Dr. Mohammad bin Abdulkarim Al-Issa is the current secretary general of the Muslim World League.

Subsidiary Bodies

The MWL is organized into six subsidiary bodies under the oversight of the Secretary General. 
	
The Supreme Council

Comprising sixty prominent Muslim scholars, the Constituent Council is the highest authority within the MWL. The Constituent Council makes policy recommendations to the Secretary General. It includes representatives from various sects of Islam, ensuring the representation of the various Muslim communities around the world within the Muslim World League.

The World Supreme Council for Mosques

The World Supreme Council for Mosques seeks to provide resources and protection for mosques around the world.
The WSCM has an independent legal personality.
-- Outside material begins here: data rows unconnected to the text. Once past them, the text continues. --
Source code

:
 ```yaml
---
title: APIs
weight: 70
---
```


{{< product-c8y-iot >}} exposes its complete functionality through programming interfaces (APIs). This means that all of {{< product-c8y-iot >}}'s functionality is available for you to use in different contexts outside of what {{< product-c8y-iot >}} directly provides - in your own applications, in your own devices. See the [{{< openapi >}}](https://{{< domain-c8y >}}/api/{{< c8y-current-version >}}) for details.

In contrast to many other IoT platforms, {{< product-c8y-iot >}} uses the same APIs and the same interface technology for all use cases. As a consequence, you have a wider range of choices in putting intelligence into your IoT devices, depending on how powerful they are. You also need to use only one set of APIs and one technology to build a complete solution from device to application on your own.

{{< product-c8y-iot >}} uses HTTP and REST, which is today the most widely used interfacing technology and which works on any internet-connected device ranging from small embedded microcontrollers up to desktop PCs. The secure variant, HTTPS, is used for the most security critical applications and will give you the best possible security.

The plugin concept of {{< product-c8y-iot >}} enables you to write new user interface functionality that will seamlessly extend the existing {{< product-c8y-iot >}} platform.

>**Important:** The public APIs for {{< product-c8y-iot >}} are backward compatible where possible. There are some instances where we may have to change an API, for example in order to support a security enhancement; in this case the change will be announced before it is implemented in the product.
It aims at reactivating the mission of the Mosque as a vital focal point of the religious as well as the temporal life of the Muslim. Ultimately, the WSCM aims at restoring the Mosque's role to what it was during the early days of Islam. It also strives to protect Mosques and Islamic trusts against assault, and to maintain the sanctity and purity of the Mosque. The WSCM was founded in compliance with a resolution adopted by the "Message of the Mosque" conference, which was held in Holy Makkah during the month of Ramadan 1395 (September 1975) under the auspices of the Muslim World League.

The Islamic Fiqh Council

Fiqh is Islamic jurisprudence, seeking solutions to the problems for which the 	Qur’an does not give clear instructions. Within the Muslim World League, the Islamic Fiqh Council composed of a select group of Muslim jurists and scholars who consider the serious issues concerning the Muslim Ummah.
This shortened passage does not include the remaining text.